L’astuto manager portoghese visita le fabbriche (mandando un chiaro messaggio a quelle italiane) ma non sembra curarsi della rete di vendita. A lui interessano, come dice esplicitamente nell’intervista, i margini unitari, non i volumi: basti pensare ad Opel, che fa profitti (527 milioni di euro nel 2020) ma continua a perdere quota di mercato, al punto che la viability del franchise Opel è ormai insostenibile.

Di conseguenza, in assenza di una massa critica di fatturato che supporti il franchise value, l’unica soluzione sembra essere una rappresentazione multibrand di gruppo. Ma al momento non sembra esserci una strategia di sviluppo rete Stellantis, anzi le ultime nomine hanno contribuito a rendere il quadro organizzativo ancora più confuso. Tra i responsabili di mercato, quelli di brand e quelli di funzione, chi decide?
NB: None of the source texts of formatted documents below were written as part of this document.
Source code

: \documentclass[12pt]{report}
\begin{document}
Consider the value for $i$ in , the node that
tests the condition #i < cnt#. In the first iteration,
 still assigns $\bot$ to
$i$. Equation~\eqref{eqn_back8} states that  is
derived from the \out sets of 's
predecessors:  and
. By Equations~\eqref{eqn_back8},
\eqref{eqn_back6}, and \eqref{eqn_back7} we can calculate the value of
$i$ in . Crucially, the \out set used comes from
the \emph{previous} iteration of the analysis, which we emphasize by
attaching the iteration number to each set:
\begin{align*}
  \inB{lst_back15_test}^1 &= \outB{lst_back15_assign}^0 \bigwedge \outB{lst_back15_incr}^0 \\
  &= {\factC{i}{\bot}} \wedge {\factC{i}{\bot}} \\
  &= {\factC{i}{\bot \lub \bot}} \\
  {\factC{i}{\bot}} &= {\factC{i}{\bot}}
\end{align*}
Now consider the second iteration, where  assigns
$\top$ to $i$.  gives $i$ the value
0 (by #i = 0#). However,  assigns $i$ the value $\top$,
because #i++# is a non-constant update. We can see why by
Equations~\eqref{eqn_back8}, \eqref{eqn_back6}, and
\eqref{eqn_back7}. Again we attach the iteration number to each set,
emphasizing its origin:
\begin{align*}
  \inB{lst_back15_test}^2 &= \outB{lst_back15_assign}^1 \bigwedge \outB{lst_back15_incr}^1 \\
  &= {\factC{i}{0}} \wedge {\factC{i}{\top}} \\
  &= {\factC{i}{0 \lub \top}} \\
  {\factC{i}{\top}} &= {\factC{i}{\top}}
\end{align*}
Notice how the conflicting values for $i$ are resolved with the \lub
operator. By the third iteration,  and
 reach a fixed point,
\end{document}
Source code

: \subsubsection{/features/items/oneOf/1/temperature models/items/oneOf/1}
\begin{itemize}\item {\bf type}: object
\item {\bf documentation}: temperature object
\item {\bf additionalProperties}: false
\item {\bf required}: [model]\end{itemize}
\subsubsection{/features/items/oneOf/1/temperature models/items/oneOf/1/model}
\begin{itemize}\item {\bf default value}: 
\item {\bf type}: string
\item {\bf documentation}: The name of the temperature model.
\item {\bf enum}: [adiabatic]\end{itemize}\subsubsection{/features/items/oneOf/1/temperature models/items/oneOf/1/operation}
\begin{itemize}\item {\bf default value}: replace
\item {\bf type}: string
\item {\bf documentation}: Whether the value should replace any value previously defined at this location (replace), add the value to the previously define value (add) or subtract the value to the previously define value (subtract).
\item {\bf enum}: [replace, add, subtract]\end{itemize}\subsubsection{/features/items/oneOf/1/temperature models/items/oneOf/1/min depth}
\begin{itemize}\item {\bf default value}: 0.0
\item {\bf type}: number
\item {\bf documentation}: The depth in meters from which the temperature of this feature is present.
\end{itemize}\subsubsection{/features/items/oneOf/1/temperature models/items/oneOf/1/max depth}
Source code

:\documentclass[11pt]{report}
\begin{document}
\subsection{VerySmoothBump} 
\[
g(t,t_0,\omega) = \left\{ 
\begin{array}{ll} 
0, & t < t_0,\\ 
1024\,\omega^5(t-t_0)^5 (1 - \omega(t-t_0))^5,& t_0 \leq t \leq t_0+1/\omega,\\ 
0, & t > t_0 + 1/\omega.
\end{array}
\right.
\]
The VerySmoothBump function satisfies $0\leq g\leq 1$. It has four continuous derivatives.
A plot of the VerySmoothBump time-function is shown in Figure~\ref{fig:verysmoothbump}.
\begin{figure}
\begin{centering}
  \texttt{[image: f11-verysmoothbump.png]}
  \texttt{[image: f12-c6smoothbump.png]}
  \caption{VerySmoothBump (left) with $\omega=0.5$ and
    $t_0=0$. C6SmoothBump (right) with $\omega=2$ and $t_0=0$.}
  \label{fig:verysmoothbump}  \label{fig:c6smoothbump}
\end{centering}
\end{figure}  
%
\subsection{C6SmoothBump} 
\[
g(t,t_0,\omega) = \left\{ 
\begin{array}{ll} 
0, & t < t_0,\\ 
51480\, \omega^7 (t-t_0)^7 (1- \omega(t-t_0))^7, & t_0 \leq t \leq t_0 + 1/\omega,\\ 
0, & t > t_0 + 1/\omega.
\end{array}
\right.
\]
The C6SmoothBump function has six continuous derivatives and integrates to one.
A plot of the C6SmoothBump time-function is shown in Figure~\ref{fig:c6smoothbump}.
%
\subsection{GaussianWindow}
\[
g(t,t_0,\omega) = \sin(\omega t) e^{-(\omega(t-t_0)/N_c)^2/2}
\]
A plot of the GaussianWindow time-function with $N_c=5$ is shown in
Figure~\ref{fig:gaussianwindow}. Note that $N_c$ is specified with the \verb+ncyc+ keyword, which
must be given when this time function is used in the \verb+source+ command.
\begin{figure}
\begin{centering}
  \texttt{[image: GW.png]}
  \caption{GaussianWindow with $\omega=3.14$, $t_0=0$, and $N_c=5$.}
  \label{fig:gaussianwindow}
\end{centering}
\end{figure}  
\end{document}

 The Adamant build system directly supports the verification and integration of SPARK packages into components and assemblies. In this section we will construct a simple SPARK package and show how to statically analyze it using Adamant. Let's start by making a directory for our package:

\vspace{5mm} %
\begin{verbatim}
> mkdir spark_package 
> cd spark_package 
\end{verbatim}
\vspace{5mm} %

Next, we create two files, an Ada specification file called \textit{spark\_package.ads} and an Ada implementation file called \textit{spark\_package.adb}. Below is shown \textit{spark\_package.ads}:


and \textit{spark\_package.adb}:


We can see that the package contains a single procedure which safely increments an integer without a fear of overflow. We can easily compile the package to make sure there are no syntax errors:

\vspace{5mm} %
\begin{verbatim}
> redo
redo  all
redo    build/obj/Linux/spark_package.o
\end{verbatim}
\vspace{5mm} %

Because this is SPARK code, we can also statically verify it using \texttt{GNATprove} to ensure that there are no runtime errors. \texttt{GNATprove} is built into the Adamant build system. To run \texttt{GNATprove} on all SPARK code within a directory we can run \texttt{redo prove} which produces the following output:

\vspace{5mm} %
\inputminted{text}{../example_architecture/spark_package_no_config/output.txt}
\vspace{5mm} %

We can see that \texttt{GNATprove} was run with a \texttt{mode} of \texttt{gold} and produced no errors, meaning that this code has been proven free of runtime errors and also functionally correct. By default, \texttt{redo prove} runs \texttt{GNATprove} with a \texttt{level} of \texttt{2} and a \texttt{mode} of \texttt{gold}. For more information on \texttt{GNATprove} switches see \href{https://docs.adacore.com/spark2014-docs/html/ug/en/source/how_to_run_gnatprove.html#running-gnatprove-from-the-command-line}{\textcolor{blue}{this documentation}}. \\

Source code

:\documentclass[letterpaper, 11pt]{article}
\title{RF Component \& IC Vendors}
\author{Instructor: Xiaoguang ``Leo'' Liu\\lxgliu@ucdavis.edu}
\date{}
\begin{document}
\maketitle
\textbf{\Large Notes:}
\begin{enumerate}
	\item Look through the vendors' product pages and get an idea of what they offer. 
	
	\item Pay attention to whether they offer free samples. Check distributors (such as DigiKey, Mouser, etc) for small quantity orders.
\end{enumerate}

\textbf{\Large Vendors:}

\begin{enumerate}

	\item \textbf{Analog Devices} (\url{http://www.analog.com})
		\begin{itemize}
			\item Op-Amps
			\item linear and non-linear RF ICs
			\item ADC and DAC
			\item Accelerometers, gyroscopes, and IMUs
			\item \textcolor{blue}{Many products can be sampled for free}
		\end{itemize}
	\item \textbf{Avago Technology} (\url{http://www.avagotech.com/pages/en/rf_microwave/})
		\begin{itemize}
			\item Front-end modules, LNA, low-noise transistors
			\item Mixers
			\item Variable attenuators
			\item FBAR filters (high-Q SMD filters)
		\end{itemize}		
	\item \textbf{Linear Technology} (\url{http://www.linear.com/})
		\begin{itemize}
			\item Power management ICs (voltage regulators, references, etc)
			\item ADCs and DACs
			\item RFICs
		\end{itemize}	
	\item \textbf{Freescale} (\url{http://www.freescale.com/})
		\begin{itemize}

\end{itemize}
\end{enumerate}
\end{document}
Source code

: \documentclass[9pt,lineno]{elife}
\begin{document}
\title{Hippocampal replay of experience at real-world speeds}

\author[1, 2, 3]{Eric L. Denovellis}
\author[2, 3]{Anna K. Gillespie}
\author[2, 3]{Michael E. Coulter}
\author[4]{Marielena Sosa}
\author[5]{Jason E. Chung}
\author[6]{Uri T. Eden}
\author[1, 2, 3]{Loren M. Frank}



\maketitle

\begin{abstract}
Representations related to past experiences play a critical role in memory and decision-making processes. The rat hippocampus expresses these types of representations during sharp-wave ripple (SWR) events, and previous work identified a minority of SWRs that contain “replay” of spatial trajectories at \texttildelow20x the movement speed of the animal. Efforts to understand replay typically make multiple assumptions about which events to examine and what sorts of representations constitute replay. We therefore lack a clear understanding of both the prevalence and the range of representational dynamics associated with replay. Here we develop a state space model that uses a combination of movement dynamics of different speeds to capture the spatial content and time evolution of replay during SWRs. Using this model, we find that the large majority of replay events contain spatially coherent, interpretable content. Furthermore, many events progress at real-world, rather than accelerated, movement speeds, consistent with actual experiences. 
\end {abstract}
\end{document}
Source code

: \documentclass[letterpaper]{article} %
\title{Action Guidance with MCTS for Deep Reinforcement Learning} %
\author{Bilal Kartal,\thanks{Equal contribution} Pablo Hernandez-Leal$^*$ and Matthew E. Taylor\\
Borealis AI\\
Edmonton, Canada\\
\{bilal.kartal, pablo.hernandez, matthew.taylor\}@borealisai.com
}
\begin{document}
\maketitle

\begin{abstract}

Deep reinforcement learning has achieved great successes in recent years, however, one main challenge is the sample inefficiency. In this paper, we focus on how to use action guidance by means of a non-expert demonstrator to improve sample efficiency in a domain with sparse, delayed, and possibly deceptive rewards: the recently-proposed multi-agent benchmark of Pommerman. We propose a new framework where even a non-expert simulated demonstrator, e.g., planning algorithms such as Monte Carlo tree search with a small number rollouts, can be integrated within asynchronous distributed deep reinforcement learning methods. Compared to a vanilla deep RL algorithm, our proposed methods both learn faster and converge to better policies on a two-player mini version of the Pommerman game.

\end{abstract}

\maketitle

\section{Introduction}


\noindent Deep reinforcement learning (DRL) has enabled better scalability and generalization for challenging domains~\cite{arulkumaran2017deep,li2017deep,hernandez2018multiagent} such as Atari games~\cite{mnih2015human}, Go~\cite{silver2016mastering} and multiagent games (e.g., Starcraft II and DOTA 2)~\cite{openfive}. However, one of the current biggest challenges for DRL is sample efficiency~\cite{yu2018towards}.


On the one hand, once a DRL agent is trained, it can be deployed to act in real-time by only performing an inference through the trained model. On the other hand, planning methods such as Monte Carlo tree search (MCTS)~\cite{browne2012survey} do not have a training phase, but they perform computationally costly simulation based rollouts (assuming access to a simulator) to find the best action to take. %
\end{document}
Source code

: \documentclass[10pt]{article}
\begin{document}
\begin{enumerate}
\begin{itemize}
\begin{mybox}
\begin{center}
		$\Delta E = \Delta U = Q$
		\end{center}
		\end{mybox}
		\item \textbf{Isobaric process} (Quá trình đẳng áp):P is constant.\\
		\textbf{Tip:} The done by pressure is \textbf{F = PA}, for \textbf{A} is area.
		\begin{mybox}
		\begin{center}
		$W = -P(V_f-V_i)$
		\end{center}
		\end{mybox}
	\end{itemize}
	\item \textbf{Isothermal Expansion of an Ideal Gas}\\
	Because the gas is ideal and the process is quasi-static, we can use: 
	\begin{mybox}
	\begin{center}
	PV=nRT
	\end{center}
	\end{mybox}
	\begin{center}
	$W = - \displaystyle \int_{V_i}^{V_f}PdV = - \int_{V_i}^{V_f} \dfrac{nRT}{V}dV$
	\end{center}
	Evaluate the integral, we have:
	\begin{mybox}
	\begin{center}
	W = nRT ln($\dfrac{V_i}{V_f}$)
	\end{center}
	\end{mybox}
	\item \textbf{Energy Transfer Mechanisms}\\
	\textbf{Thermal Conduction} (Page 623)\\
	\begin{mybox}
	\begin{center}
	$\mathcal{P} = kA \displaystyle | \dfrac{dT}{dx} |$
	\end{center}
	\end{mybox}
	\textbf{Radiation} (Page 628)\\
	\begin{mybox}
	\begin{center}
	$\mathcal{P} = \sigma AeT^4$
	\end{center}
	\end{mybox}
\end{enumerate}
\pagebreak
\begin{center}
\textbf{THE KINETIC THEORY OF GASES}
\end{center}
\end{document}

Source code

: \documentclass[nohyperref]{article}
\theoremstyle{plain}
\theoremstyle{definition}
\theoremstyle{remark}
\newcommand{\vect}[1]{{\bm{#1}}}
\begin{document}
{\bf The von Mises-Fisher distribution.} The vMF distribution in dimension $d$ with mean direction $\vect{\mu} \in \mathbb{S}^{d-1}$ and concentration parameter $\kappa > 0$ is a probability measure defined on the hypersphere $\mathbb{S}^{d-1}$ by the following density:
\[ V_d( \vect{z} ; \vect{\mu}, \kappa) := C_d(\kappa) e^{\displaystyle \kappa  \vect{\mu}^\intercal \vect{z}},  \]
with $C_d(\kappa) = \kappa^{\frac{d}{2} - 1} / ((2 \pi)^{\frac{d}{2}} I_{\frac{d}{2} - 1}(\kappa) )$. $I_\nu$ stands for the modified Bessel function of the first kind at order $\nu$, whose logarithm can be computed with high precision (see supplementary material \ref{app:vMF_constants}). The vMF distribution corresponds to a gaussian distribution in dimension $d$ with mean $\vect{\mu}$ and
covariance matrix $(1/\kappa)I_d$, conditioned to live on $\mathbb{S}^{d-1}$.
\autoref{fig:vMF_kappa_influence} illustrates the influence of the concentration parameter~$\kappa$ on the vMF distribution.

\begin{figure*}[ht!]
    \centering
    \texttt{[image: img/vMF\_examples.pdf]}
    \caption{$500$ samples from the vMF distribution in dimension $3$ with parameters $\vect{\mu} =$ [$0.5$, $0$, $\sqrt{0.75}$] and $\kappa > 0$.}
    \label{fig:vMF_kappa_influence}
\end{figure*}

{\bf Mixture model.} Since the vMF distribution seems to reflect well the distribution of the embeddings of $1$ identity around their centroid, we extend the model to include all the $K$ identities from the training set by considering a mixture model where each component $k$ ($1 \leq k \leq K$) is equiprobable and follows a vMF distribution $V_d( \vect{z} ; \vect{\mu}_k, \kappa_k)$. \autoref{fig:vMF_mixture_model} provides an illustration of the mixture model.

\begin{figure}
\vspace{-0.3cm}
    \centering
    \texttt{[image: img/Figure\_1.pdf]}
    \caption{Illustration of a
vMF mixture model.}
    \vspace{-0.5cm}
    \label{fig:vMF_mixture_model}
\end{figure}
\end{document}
In generale, non ho dubbi che Tavares realizzerà i cinque miliardi di sinergie annuali (80% entro la fine del 2024) che ha promesso, e in questo modo migliorerà il margine di Stellantis. Ma a oggi il 90% del fatturato di gruppo viene da Europa e Nordamerica e non sarà affatto facile sfondare in Cina, affermare il marchio Jeep in Europa, o contrastare i costruttori tedeschi con Maserati ed Alfa Romeo.

Il nuovo piano industriale per Stellantis è stata rinviato all‘anno prossimo: in effetti l’affermazione “possiamo e dobbiamo prenderci tutto il tempo che serve a gettare le basi per un percorso tanto più sostenibile quanto più condiviso” ricorda molto Marchionne (al quale Tavares dice di ispirarsi), che nella navigazione a vista era imbattibile, così come nell’accontentare gli azionisti.